[Data for analysis]

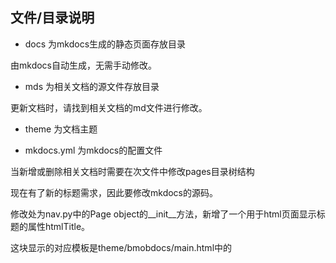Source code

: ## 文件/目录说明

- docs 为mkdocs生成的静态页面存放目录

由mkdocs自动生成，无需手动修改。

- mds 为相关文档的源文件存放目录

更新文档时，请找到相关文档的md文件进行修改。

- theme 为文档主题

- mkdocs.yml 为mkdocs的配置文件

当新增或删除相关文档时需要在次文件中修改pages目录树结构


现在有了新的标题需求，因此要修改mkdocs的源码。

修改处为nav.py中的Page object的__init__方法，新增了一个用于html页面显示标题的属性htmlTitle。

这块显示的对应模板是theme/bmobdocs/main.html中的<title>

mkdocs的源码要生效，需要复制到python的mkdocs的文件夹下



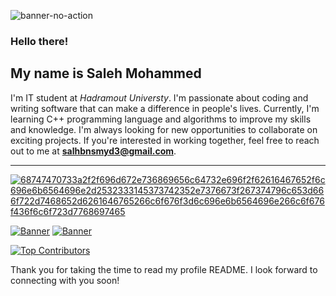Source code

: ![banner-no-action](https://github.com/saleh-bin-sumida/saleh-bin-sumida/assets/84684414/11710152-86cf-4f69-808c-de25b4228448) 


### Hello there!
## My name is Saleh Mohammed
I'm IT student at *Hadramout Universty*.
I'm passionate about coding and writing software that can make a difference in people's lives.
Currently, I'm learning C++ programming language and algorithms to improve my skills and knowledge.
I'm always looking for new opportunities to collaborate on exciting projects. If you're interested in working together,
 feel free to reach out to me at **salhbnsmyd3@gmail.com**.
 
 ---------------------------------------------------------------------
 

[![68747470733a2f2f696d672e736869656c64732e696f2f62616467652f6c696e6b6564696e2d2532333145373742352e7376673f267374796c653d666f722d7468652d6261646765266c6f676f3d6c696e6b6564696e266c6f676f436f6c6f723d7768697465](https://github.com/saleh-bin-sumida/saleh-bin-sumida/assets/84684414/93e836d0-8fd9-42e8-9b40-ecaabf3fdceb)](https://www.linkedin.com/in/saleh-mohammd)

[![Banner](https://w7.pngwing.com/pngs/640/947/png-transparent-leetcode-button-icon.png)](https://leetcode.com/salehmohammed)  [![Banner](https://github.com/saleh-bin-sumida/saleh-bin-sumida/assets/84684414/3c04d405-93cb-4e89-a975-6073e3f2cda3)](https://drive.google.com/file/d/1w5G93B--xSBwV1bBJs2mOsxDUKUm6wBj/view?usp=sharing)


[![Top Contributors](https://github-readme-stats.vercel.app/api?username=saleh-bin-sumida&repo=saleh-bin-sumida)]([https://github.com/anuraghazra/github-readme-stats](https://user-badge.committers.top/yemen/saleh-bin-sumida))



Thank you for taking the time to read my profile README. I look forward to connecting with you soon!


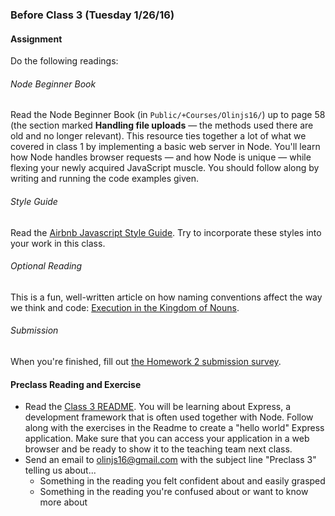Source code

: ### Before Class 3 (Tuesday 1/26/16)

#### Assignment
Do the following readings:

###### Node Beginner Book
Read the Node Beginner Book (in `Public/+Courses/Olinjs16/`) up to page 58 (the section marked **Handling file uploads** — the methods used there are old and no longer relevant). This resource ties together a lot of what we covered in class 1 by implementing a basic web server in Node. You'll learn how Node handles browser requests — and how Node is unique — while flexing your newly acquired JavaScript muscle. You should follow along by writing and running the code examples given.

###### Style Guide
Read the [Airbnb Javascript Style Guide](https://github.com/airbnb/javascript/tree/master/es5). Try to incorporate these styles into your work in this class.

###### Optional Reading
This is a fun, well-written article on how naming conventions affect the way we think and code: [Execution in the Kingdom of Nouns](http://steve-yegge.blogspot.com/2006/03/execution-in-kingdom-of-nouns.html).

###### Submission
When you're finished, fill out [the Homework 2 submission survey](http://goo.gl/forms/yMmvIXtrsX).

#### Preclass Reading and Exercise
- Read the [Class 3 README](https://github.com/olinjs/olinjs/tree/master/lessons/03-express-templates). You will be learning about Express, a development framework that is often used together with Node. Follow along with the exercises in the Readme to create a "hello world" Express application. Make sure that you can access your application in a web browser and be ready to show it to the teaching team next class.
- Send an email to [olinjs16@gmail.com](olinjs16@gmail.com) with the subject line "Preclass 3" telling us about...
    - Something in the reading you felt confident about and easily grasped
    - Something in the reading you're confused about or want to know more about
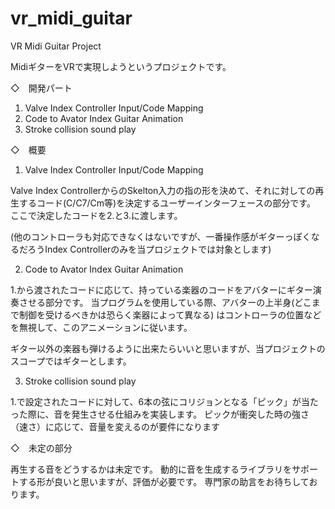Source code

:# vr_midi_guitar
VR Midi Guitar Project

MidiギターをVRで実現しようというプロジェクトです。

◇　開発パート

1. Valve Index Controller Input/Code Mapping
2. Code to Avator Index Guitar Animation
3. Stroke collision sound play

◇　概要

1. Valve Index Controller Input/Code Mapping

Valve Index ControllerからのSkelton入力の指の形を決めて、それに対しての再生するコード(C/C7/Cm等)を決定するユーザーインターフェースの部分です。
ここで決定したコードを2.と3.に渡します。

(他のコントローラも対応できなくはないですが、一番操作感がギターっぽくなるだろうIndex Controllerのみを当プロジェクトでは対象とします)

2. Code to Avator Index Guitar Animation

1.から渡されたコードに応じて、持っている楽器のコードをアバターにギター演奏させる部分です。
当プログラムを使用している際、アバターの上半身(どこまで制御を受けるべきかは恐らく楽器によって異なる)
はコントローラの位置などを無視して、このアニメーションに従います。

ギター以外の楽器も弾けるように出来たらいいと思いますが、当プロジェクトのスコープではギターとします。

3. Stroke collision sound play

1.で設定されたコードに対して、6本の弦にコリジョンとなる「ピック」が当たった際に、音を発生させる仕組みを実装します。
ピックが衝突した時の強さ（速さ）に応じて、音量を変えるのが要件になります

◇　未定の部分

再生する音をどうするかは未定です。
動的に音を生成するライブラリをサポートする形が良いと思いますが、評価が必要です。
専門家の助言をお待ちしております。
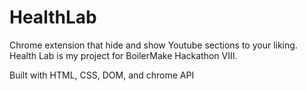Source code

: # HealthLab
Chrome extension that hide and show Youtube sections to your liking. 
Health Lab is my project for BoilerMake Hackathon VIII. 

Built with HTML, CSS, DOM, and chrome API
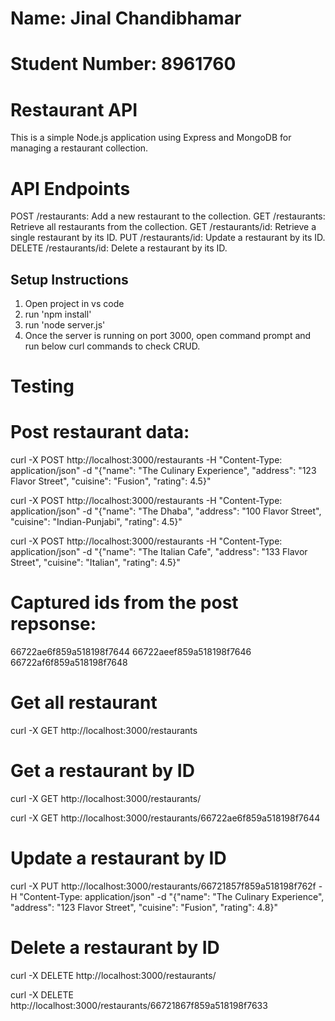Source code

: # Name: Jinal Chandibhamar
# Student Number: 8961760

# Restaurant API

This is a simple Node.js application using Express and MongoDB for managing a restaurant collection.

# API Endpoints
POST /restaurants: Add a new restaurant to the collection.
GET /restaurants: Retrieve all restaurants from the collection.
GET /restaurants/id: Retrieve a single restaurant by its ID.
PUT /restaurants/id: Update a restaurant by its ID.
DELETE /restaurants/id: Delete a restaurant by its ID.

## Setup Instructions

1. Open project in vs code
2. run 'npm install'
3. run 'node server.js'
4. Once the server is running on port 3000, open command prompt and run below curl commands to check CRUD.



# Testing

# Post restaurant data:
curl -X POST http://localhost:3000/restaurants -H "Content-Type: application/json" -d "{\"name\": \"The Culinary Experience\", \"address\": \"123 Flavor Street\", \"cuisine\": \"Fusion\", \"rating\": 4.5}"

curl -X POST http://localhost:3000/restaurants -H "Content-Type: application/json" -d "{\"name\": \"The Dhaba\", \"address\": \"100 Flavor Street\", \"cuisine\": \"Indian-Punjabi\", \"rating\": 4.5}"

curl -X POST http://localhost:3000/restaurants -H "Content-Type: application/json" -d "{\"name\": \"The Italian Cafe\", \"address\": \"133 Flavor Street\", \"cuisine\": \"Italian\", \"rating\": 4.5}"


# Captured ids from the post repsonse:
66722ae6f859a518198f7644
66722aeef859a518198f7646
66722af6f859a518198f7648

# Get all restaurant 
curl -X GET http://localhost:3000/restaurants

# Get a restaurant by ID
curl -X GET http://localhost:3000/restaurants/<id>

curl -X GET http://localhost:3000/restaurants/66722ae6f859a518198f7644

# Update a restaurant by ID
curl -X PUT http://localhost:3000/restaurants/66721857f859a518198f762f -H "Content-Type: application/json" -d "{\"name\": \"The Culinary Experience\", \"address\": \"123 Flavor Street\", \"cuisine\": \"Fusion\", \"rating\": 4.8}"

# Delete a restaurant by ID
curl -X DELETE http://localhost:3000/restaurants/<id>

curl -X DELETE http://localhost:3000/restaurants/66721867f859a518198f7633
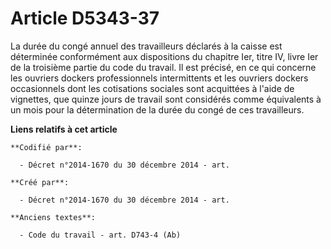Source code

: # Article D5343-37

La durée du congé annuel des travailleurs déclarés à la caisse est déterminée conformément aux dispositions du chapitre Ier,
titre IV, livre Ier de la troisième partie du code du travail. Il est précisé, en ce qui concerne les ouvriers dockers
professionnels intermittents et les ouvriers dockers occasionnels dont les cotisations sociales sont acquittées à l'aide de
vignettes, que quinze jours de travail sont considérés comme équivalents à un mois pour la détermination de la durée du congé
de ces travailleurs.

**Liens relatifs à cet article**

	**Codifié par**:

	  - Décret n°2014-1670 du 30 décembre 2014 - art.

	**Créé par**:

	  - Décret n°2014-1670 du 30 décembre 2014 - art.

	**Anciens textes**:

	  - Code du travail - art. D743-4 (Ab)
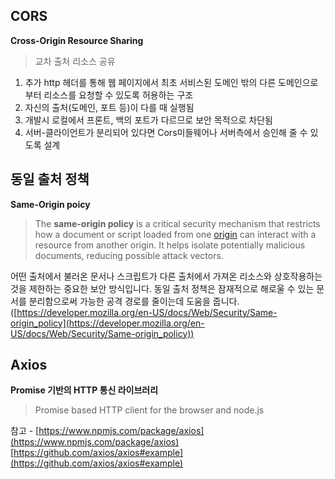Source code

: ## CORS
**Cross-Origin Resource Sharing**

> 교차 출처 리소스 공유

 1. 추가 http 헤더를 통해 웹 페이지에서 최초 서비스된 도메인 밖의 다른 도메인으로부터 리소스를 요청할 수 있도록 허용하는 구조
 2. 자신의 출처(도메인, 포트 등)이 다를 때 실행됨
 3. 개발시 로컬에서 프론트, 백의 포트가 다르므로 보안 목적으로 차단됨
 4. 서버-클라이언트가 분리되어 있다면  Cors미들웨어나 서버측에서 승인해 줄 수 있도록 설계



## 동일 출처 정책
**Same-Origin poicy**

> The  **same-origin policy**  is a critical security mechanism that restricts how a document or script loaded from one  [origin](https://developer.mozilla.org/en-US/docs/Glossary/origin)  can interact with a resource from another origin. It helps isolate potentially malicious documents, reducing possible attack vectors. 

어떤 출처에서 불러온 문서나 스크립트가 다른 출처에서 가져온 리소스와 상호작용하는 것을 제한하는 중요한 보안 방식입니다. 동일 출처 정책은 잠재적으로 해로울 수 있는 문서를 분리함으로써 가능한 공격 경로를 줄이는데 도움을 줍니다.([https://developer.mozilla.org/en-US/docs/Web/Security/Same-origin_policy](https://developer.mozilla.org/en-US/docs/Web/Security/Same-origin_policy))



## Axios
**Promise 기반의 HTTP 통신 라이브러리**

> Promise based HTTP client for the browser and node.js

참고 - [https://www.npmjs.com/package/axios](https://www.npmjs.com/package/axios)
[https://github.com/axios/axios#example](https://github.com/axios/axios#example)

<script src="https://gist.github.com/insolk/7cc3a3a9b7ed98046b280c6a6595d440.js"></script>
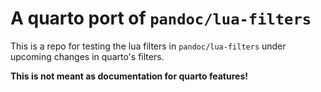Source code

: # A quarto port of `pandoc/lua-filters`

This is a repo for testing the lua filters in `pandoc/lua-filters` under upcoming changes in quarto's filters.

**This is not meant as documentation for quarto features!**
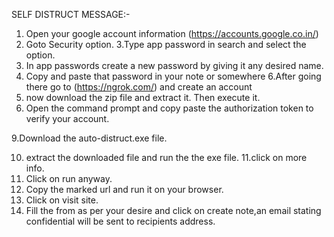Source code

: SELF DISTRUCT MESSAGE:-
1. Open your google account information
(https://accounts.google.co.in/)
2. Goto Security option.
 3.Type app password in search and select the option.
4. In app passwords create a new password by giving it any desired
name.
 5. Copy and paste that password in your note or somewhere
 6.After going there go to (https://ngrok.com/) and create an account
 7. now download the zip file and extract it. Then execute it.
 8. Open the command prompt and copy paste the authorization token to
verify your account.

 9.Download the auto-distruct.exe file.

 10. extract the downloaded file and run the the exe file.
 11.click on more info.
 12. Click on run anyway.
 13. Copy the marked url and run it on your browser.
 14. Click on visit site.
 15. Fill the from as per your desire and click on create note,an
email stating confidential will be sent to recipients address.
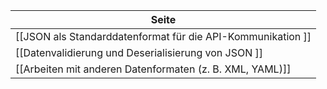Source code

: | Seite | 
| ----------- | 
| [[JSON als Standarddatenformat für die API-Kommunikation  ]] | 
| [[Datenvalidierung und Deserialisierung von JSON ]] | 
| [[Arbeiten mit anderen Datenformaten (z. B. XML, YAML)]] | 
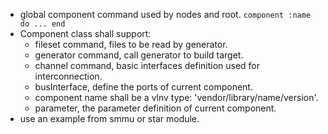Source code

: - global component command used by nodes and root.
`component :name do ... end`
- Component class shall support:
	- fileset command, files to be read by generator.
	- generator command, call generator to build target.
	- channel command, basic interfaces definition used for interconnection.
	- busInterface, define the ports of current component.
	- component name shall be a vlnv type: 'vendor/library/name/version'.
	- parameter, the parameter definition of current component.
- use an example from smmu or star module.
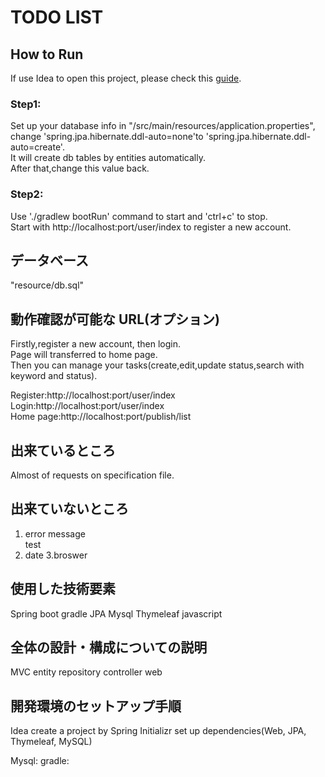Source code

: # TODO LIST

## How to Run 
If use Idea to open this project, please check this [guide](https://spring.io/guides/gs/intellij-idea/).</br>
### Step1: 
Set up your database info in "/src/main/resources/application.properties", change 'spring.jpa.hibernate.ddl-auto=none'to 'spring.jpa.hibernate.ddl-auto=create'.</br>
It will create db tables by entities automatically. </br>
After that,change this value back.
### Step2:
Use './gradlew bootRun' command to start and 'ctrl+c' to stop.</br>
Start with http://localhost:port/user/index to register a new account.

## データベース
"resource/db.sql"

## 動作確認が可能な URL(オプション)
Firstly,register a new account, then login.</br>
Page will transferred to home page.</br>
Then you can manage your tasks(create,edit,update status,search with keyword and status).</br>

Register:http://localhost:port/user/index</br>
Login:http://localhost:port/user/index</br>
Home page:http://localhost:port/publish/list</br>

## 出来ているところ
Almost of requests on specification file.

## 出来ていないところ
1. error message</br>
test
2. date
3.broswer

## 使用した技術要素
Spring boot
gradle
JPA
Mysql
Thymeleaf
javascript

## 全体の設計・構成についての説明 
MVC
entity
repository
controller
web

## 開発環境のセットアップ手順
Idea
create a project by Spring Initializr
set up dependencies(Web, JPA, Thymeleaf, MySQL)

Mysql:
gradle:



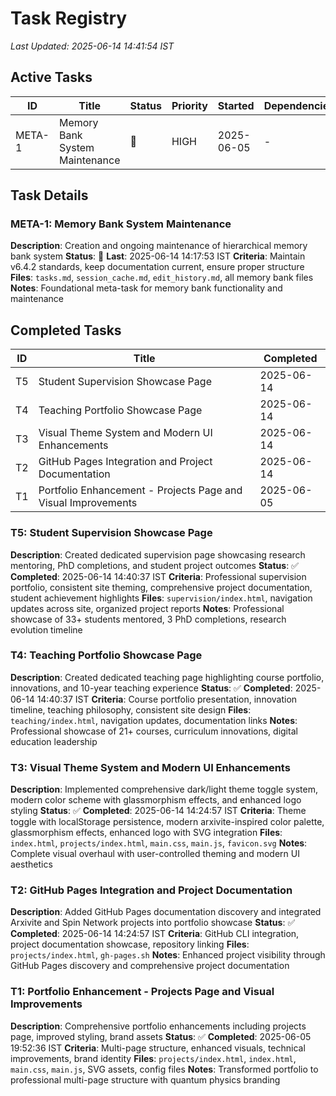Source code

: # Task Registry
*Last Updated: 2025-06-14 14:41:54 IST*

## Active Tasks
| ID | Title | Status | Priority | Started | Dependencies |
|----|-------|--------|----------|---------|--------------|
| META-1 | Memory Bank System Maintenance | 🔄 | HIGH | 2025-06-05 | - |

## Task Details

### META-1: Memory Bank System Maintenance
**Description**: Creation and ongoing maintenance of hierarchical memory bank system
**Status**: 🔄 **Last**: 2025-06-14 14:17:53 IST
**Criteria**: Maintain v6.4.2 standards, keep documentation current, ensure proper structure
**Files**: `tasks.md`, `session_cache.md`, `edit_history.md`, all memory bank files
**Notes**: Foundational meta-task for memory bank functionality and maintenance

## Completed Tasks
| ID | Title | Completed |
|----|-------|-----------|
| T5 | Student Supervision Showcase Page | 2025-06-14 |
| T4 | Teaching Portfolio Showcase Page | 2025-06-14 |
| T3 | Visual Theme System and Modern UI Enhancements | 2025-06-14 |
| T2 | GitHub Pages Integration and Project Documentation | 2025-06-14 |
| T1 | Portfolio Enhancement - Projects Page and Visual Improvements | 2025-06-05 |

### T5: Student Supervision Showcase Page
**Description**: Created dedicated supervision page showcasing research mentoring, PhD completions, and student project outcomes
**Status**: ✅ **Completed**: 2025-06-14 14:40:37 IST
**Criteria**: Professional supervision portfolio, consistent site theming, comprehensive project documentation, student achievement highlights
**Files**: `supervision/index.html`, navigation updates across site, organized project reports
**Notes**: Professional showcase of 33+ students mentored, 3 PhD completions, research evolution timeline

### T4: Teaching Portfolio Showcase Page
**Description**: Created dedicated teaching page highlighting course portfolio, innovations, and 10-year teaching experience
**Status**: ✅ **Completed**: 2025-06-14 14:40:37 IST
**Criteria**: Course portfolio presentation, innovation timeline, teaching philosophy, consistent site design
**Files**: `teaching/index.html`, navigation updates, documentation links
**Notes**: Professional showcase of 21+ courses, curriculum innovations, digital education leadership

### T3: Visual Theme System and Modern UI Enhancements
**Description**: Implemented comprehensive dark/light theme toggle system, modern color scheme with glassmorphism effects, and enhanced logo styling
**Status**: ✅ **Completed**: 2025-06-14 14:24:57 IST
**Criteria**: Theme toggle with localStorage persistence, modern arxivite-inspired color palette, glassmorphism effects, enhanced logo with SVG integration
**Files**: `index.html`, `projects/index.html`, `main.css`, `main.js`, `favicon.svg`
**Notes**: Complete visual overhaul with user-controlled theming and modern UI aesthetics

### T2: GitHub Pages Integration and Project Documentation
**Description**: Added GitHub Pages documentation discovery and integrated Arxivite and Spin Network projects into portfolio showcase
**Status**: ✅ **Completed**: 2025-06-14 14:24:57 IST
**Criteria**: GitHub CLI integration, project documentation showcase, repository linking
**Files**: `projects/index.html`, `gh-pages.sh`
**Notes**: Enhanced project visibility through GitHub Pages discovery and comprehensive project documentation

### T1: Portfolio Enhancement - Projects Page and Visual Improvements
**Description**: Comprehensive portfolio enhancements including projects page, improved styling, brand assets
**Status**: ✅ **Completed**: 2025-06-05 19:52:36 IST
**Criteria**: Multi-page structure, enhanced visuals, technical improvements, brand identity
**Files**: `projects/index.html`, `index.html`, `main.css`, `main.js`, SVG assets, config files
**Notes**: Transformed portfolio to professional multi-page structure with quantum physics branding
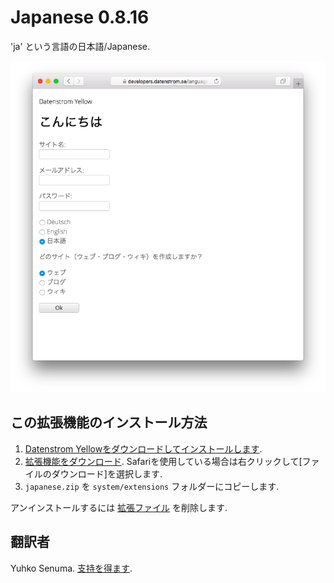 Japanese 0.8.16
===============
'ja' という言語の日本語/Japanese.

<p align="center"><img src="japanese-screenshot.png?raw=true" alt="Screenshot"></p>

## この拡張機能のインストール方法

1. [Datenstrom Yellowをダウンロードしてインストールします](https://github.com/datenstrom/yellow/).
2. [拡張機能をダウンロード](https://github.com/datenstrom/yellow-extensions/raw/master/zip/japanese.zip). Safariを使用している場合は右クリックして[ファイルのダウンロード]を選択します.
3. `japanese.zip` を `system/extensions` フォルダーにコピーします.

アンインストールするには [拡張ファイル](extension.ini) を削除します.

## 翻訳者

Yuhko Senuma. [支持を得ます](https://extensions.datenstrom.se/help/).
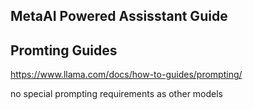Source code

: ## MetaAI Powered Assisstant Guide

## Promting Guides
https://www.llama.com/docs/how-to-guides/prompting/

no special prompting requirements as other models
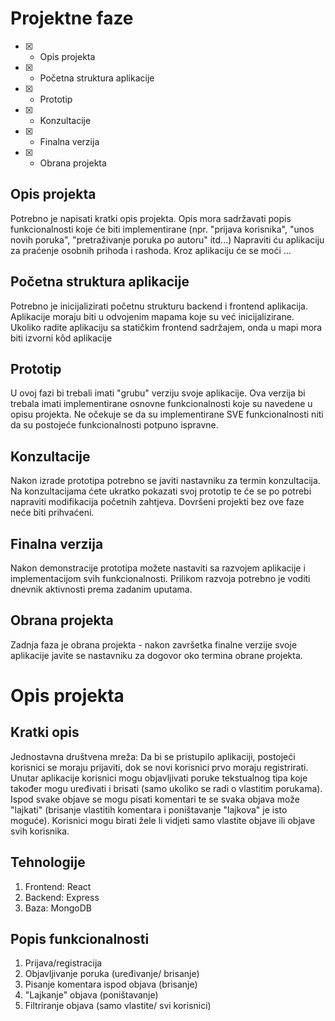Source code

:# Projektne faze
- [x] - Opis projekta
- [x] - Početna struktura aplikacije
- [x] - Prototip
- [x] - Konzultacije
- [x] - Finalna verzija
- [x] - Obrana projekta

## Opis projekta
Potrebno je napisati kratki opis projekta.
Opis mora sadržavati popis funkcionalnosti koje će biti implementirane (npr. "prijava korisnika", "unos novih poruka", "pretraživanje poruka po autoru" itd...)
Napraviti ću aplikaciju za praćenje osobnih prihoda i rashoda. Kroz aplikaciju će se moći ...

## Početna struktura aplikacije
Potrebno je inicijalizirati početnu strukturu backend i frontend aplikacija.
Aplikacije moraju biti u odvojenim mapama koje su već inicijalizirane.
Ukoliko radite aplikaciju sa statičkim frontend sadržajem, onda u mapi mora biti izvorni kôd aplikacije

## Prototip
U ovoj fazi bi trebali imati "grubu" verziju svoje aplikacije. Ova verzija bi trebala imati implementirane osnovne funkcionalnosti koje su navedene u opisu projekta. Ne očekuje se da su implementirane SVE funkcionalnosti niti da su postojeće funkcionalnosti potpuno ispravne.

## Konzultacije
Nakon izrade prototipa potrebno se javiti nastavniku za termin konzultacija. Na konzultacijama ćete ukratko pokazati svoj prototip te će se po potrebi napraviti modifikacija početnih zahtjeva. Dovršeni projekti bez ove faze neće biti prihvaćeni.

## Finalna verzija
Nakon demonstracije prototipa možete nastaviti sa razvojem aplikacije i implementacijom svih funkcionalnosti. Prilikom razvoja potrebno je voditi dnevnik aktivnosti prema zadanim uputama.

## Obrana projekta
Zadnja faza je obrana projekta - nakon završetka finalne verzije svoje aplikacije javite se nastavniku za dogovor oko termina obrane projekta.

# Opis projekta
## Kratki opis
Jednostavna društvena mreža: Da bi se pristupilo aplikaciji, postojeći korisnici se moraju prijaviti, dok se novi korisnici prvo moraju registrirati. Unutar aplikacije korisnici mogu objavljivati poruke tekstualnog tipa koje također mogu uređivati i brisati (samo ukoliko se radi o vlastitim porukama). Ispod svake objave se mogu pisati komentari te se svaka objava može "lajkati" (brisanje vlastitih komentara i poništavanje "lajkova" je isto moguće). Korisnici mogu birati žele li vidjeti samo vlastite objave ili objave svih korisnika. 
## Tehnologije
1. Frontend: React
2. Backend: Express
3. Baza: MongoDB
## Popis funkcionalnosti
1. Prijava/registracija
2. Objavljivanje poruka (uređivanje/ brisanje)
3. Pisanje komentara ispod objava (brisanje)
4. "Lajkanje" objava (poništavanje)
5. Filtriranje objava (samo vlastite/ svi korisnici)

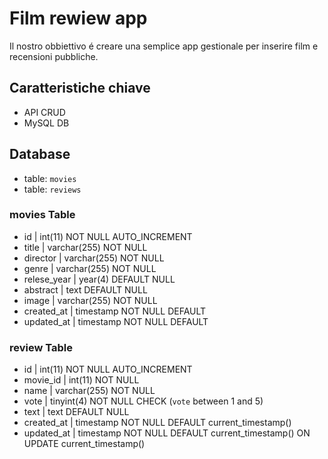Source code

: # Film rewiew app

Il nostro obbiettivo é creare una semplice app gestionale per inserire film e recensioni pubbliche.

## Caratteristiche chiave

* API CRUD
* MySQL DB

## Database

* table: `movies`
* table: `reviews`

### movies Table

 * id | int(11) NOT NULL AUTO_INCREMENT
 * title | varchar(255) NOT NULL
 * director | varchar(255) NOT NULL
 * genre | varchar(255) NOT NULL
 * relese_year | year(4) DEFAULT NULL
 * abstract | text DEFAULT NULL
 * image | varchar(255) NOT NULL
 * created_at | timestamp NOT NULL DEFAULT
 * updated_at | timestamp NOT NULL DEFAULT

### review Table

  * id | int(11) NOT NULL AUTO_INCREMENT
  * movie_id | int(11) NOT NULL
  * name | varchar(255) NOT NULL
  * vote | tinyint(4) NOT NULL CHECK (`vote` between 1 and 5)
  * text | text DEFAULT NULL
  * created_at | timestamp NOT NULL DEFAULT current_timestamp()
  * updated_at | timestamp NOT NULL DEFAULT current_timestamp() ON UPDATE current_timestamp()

[/Data for analysis]

— Activity —
Nothing but the lines from the first line of the records above to the line with "I'm IT student at *Hadramout Universty*.", inclusive, should be transcribed exactly, and the pictures must be left out.

— Response to this task —
Source code

: ## 文件/目录说明

- docs 为mkdocs生成的静态页面存放目录

由mkdocs自动生成，无需手动修改。

- mds 为相关文档的源文件存放目录

更新文档时，请找到相关文档的md文件进行修改。

- theme 为文档主题

- mkdocs.yml 为mkdocs的配置文件

当新增或删除相关文档时需要在次文件中修改pages目录树结构


现在有了新的标题需求，因此要修改mkdocs的源码。

修改处为nav.py中的Page object的__init__方法，新增了一个用于html页面显示标题的属性htmlTitle。

这块显示的对应模板是theme/bmobdocs/main.html中的<title>

mkdocs的源码要生效，需要复制到python的mkdocs的文件夹下



Source code

: ![banner-no-action](https://github.com/saleh-bin-sumida/saleh-bin-sumida/assets/84684414/11710152-86cf-4f69-808c-de25b4228448) 


### Hello there!
## My name is Saleh Mohammed
I'm IT student at *Hadramout Universty*.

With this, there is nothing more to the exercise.